> **Task**: Copy each line of the records that contains the word "Zwiefältiges".

> **Material shown**:
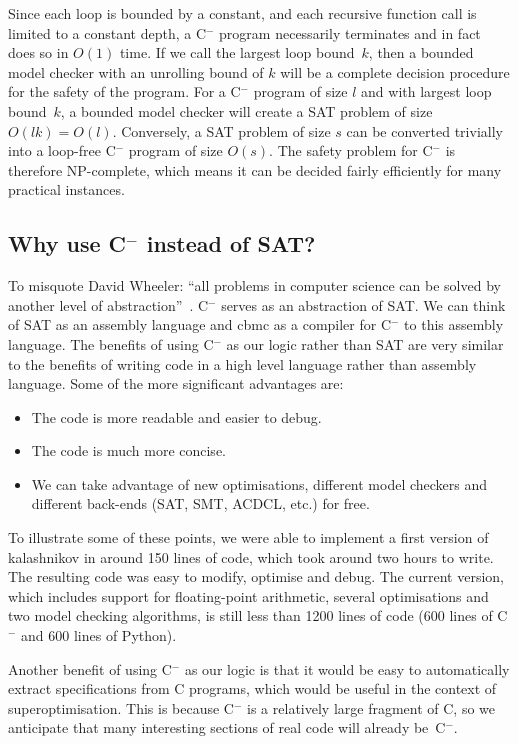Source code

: \documentclass[a4paper]{llncs}
\newcommand{\newC}{C$^-$\xspace}
\begin{document}
Since each loop is bounded by a constant, and each recursive function call is
limited to a constant depth, a \newC program necessarily terminates and in
fact does so in $O(1)$ time.  If we call the largest loop bound~$k$, then
a bounded model checker with an unrolling bound of $k$ will be a complete
decision procedure for the safety of the program.  For a \newC program of
size $l$ and with largest loop bound~$k$, a bounded model checker will
create a SAT problem of size $O(lk) = O(l)$.  Conversely, a SAT problem
of size $s$ can be converted trivially into a loop-free \newC program
of size $O(s)$.  The safety problem for \newC is therefore NP-complete,
which means it can be decided fairly efficiently for many practical
instances.

\subsection{Why use \newC instead of SAT?}
To misquote David Wheeler: ``all problems in computer science can be solved by
another level of abstraction''~\cite{beautiful-code}.  \newC serves as
an abstraction of SAT.  We can think of SAT as an assembly language and
{\sc cbmc} as a compiler for \newC to this assembly language.  The benefits
of using \newC as our logic rather than SAT are very similar to the benefits of
writing code in a high level language rather than assembly language.
Some of the more significant advantages are:

\begin{itemize}
 \item The code is more readable and easier to debug.
 \item The code is much more concise.
 \item We can take advantage of new optimisations, different model
 checkers and different back-ends (SAT, SMT, ACDCL, etc.) for free.
\end{itemize}

To illustrate some of these points, we were able to implement a first
version of {\sc kalashnikov} in around 150 lines of code, which took around
two hours to write.  The resulting code was easy to modify, optimise and
debug.  The current version, which includes support for floating-point
arithmetic, several optimisations and two model checking algorithms, is
still less than 1200 lines of code (600 lines of \newC and 600 lines of
Python).

Another benefit of using \newC as our logic is that it would be easy to
automatically extract specifications from C programs, which would be
useful in the context of superoptimisation.  This is because \newC is
a relatively large fragment of C, so we anticipate that many interesting
sections of real code will already be~\newC.
\end{document}
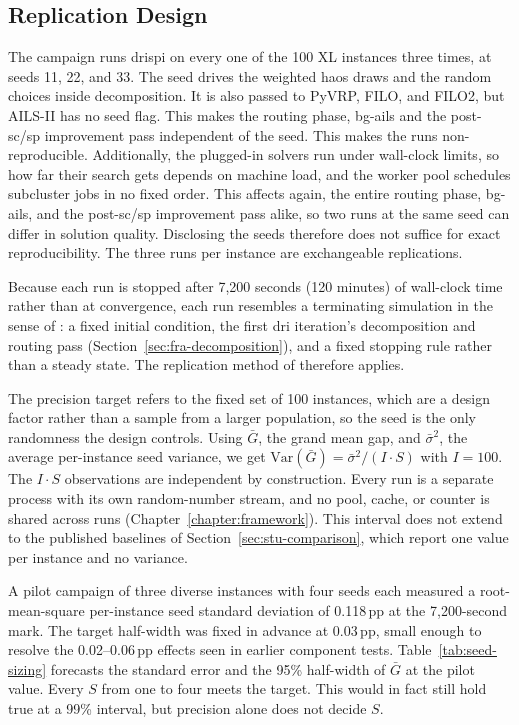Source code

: \subsection{Replication Design}\label{sec:stu-repetitions}
The campaign runs \gls{drispi} on every one of the 100 XL instances three times, at
seeds 11, 22, and 33. The seed drives the weighted \gls{haos} draws and the random choices inside decomposition. It is also
passed to PyVRP, FILO, and FILO2, but AILS-II has no seed flag. This makes the routing phase, \gls{bg-ails} and the post-\gls{sc}/\gls{sp} improvement pass independent of the seed. This makes the runs non-reproducible. Additionally, the plugged-in solvers run under wall-clock limits, so how far their search gets depends on machine load, and the worker pool
schedules subcluster jobs in no fixed order. This affects again, the entire routing phase,
\gls{bg-ails}, and the post-\gls{sc}/\gls{sp} improvement pass alike, so two runs at the same seed
can differ in solution quality. Disclosing the seeds therefore does not suffice
for exact reproducibility. The three runs per instance are exchangeable replications.

Because each run is stopped after 7,200 seconds (120 minutes) of wall-clock time rather than at convergence, each run resembles a terminating simulation in the sense of \citet[p.~490]{lawSimulationModelingAnalysis2000}: a fixed initial condition, the first \gls{dri} iteration's decomposition and routing pass (Section~\ref{sec:fra-decomposition}), and a fixed stopping rule rather than a steady state. The replication method of \citet[p.~495]{lawSimulationModelingAnalysis2000} therefore applies.

The precision target refers to the fixed set of 100 instances, which are a design
factor \citep{queirogaXLInstancesCapacitated2026} rather than a sample from a larger
population, so the seed is the only randomness the design controls. Using
$\bar G$, the grand mean gap, and $\bar\sigma^2$, the average per-instance seed
variance, we get $\mathrm{Var}(\bar G) = \bar\sigma^2 / (I \cdot S)$ with
$I = 100$. The $I \cdot S$ observations are independent by construction. Every
run is a separate process with its own random-number stream, and no pool, cache,
or counter is shared across runs (Chapter~\ref{chapter:framework}). This interval does
not extend to the published baselines of Section~\ref{sec:stu-comparison}, which
report one value per instance and no variance.

A pilot campaign of three diverse instances with four seeds each measured a
root-mean-square per-instance seed standard deviation of 0.118\,pp at the
7{,}200-second mark. The target half-width was fixed in advance at 0.03\,pp, small
enough to resolve the 0.02--0.06\,pp effects seen in earlier component tests.
Table~\ref{tab:seed-sizing} forecasts the standard error and the 95\%
half-width of $\bar G$ at the pilot value. Every $S$ from one to four meets the
target. This would in fact still hold true at a 99\% interval, but precision alone does not decide $S$.

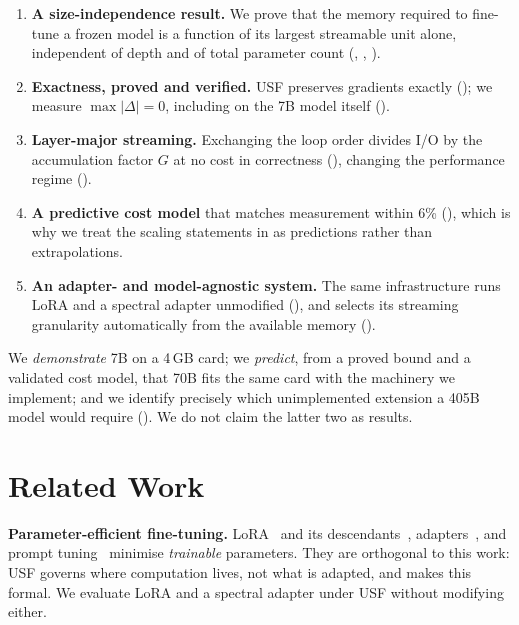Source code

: \documentclass[journal]{IEEEtran}
\newcommand{\usf}{USF}
\begin{document}
\begin{enumerate}[leftmargin=*, label=\arabic*)]
\item \textbf{A size-independence result.} We prove that the memory required to fine-tune a frozen
model is a function of its largest streamable unit alone, independent of depth and of total
parameter count (, , ).
\item \textbf{Exactness, proved and verified.} \usf{} preserves gradients exactly
(); we measure $\max|\Delta|=0$, including on the 7B model itself
().
\item \textbf{Layer-major streaming.} Exchanging the loop order divides I/O by the accumulation
factor $G$ at no cost in correctness (), changing the performance regime
().
\item \textbf{A predictive cost model} that matches measurement within 6\% (),
which is why we treat the scaling statements in  as predictions rather than
extrapolations.
\item \textbf{An adapter- and model-agnostic system.} The same infrastructure runs LoRA and a
spectral adapter unmodified (), and selects its streaming granularity
automatically from the available memory ().
\end{enumerate}

We \emph{demonstrate} 7B on a 4\,GB card; we \emph{predict}, from a
proved bound and a validated cost model, that 70B fits the same card with the machinery we
implement; and we identify precisely which unimplemented extension a 405B model would require
(). We do not claim the latter two as results.

\section{Related Work}
\label{sec:related}

\textbf{Parameter-efficient fine-tuning.} LoRA~\cite{hu2022lora} and its
descendants~\cite{liu2024dora}, adapters~\cite{houlsby2019adapters}, and prompt
tuning~\cite{lester2021prompt} minimise \emph{trainable} parameters. They are orthogonal to this
work: \usf{} governs where computation lives, not what is adapted, and
 makes this formal. We evaluate LoRA and a spectral adapter under \usf{} without
modifying either.
\end{document}
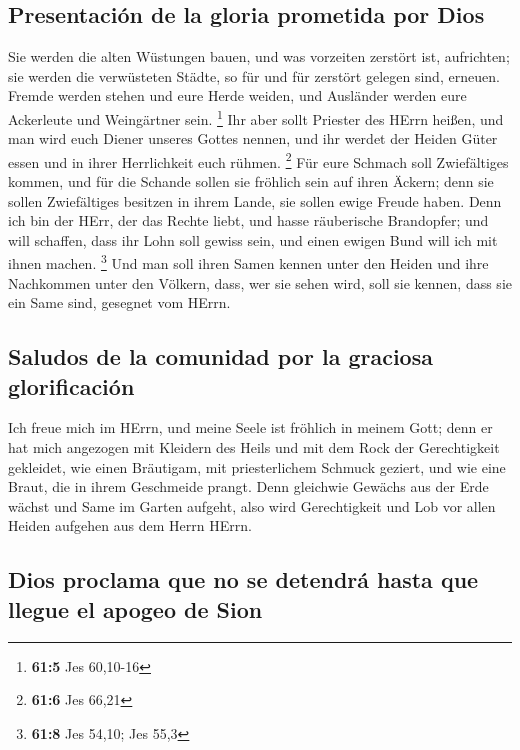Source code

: \hypertarget{presentaciuxf3n-de-la-gloria-prometida-por-dios}{%
\subsection{Presentación de la gloria prometida por
Dios}\label{presentaciuxf3n-de-la-gloria-prometida-por-dios}}

 Sie werden die alten Wüstungen bauen, und was vorzeiten
zerstört ist, aufrichten; sie werden die verwüsteten Städte, so für und
für zerstört gelegen sind, erneuen.  Fremde werden stehen
und eure Herde weiden, und Ausländer werden eure Ackerleute und
Weingärtner sein. \footnote{\textbf{61:5} Jes 60,10-16} 
Ihr aber sollt Priester des HErrn heißen, und man wird euch Diener
unseres Gottes nennen, und ihr werdet der Heiden Güter essen und in
ihrer Herrlichkeit euch rühmen. \footnote{\textbf{61:6} Jes 66,21}
 Für eure Schmach soll Zwiefältiges kommen, und für die
Schande sollen sie fröhlich sein auf ihren Äckern; denn sie sollen
Zwiefältiges besitzen in ihrem Lande, sie sollen ewige Freude haben.
 Denn ich bin der HErr, der das Rechte liebt, und hasse
räuberische Brandopfer; und will schaffen, dass ihr Lohn soll gewiss
sein, und einen ewigen Bund will ich mit ihnen machen. \footnote{\textbf{61:8}
  Jes 54,10; Jes 55,3}  Und man soll ihren Samen kennen
unter den Heiden und ihre Nachkommen unter den Völkern, dass, wer sie
sehen wird, soll sie kennen, dass sie ein Same sind, gesegnet vom HErrn.

\hypertarget{saludos-de-la-comunidad-por-la-graciosa-glorificaciuxf3n}{%
\subsection{Saludos de la comunidad por la graciosa
glorificación}\label{saludos-de-la-comunidad-por-la-graciosa-glorificaciuxf3n}}

 Ich freue mich im HErrn, und meine Seele ist fröhlich in
meinem Gott; denn er hat mich angezogen mit Kleidern des Heils und mit
dem Rock der Gerechtigkeit gekleidet, wie einen Bräutigam, mit
priesterlichem Schmuck geziert, und wie eine Braut, die in ihrem
Geschmeide prangt.  Denn gleichwie Gewächs aus der Erde
wächst und Same im Garten aufgeht, also wird Gerechtigkeit und Lob vor
allen Heiden aufgehen aus dem Herrn HErrn.

\hypertarget{dios-proclama-que-no-se-detendruxe1-hasta-que-llegue-el-apogeo-de-sion}{%
\subsection{Dios proclama que no se detendrá hasta que llegue el apogeo
de
Sion}\label{dios-proclama-que-no-se-detendruxe1-hasta-que-llegue-el-apogeo-de-sion}}

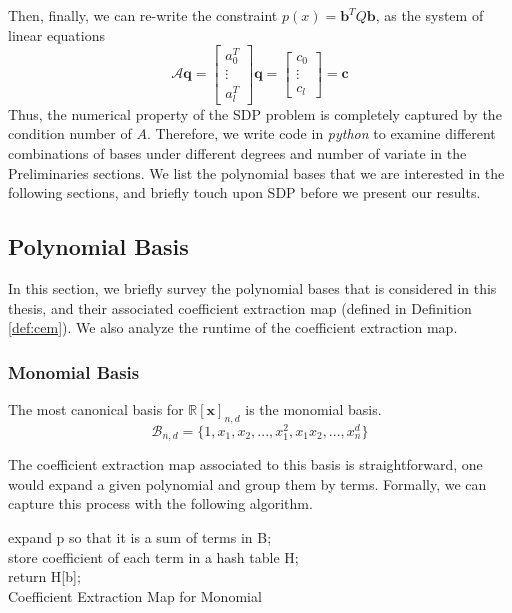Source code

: \documentclass[12pt]{amsart}
\numberwithin{equation}{section}
\theoremstyle{definition}
\numberwithin{thm}{section}
\begin{document}
\smallskip
Then, finally, we can re-write the constraint $p(x) = \mathbf{b}^T Q \mathbf{b}$, as the system of linear equations 
\begin{equation*}
     \mathcal{A} \mathbf{q} = \begin{bmatrix}
          a_0^T \\
          \vdots \\
          a_l^T
     \end{bmatrix} \mathbf{q} = \begin{bmatrix}
          c_0 \\
          \vdots \\
          c_l
     \end{bmatrix} = \mathbf{c}
\end{equation*}
Thus, the numerical property of the SDP problem is completely captured by the condition number of $A$. 
Therefore, we write code in \emph{python} to examine different combinations of bases under different degrees and number of variate in the Preliminaries sections. 
We list the polynomial bases that we are interested in the following sections, and briefly touch upon SDP before we present our results.

\subsection{Polynomial Basis}
\label{Sec:polynomial Basis}
In this section, we briefly survey the polynomial bases that is considered in this thesis,
and their associated {coefficient extraction map} (defined in Definition \ref{def:cem}).
We also analyze the runtime of the {coefficient extraction map}.

\subsubsection{Monomial Basis}
\label{alg:mcem}
The most canonical basis for $\mathbb{R}[\mathbf{x}]_{n, d}$ is the monomial basis. 
\begin{equation*}
     \mathcal{B}_{n, d} = \{1, x_1, x_2, ..., x_1^2, x_1 x_2, ..., x_n^d\}
\end{equation*}

The {coefficient extraction map} associated to this basis is straightforward, 
one would expand a given polynomial and group them by terms. Formally, we can capture this process with the following algorithm.

\begin{algorithm}[H]
     
     \SetAlgoLined
     expand p so that it is a sum of terms in B;\\
     store coefficient of each term in a hash table H;\\
     return H[b];\\
     \caption{Coefficient Extraction Map for Monomial}
\end{algorithm}
\end{document}

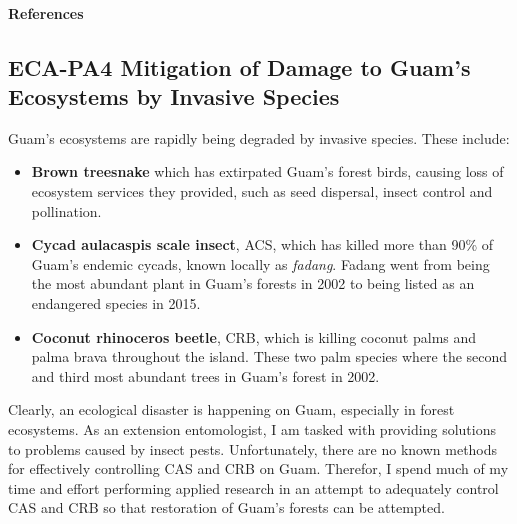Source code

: \begin{refsection}
\begin{comment}
\paragraph{Plans for 15JUN2022-14JUN2023}

With the limited space problem partially solved, I intend to re-established the UOG insect collection internship to train entomology students how to curate an institutional insect collection.
The current focus will be on adding specimen images to the online database.
\end{comment}
\paragraph{References}
\printbibliography[heading=none]
\end{refsection}

\subsection{ECA-PA4 Mitigation of Damage to Guam's Ecosystems by Invasive Species}

Guam's ecosystems are rapidly being degraded by invasive species. These include:
\begin{itemize}
	\item \textbf{Brown treesnake} which has extirpated Guam's forest birds, causing loss of ecosystem services they provided, such as seed dispersal, insect control and pollination.
	\item \textbf{Cycad aulacaspis scale insect}, ACS, which has killed more than 90\% of Guam's endemic cycads, known locally as \textit{fadang}. Fadang went from being the most abundant plant in Guam's forests in 2002 to being listed as an endangered species in 2015.
	\item \textbf{Coconut rhinoceros beetle}, CRB, which is killing coconut palms and palma brava throughout the island. These two palm species where the second and third most abundant trees in Guam's forest in 2002. 
\end{itemize}

Clearly, an ecological disaster is happening on Guam, especially in forest ecosystems. As an extension entomologist, I am tasked with providing solutions to problems caused by insect pests. Unfortunately, there are no known methods for effectively controlling CAS and CRB on Guam. Therefor, I spend much of my time and effort performing applied research in an attempt to adequately control CAS and CRB so that restoration of Guam's forests can be attempted. 


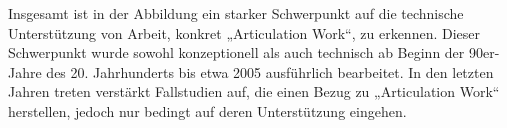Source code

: Insgesamt ist in der Abbildung ein starker Schwerpunkt auf die technische Unterstützung von Arbeit, konkret „Articulation Work“, zu erkennen. Dieser Schwerpunkt wurde sowohl konzeptionell als auch technisch ab Beginn der 90er-Jahre des 20. Jahrhunderts bis etwa 2005 ausführlich bearbeitet. In den letzten Jahren treten verstärkt Fallstudien auf, die einen Bezug zu „Articulation Work“ herstellen, jedoch nur bedingt auf deren Unterstützung eingehen.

> **Result**:
 Für eure Schmach soll Zwiefältiges kommen, und für die
Zwiefältiges besitzen in ihrem Lande, sie sollen ewige Freude haben.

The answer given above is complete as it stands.